Exercise brief
Pictures appear in the records below; write out everything else exactly.

Data for the task
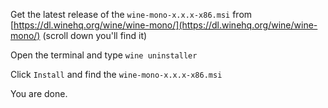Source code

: Get the latest release of the ``wine-mono-x.x.x-x86.msi`` from [https://dl.winehq.org/wine/wine-mono/](https://dl.winehq.org/wine/wine-mono/) (scroll down you'll find it)

Open the terminal and type ``wine uninstaller``

Click ``Install`` and find the ``wine-mono-x.x.x-x86.msi``

You are done.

Task output
Source code

: Get the latest release of the ``wine-mono-x.x.x-x86.msi`` from [https://dl.winehq.org/wine/wine-mono/](https://dl.winehq.org/wine/wine-mono/) (scroll down you'll find it)

Open the terminal and type ``wine uninstaller``

Click ``Install`` and find the ``wine-mono-x.x.x-x86.msi``

You are done.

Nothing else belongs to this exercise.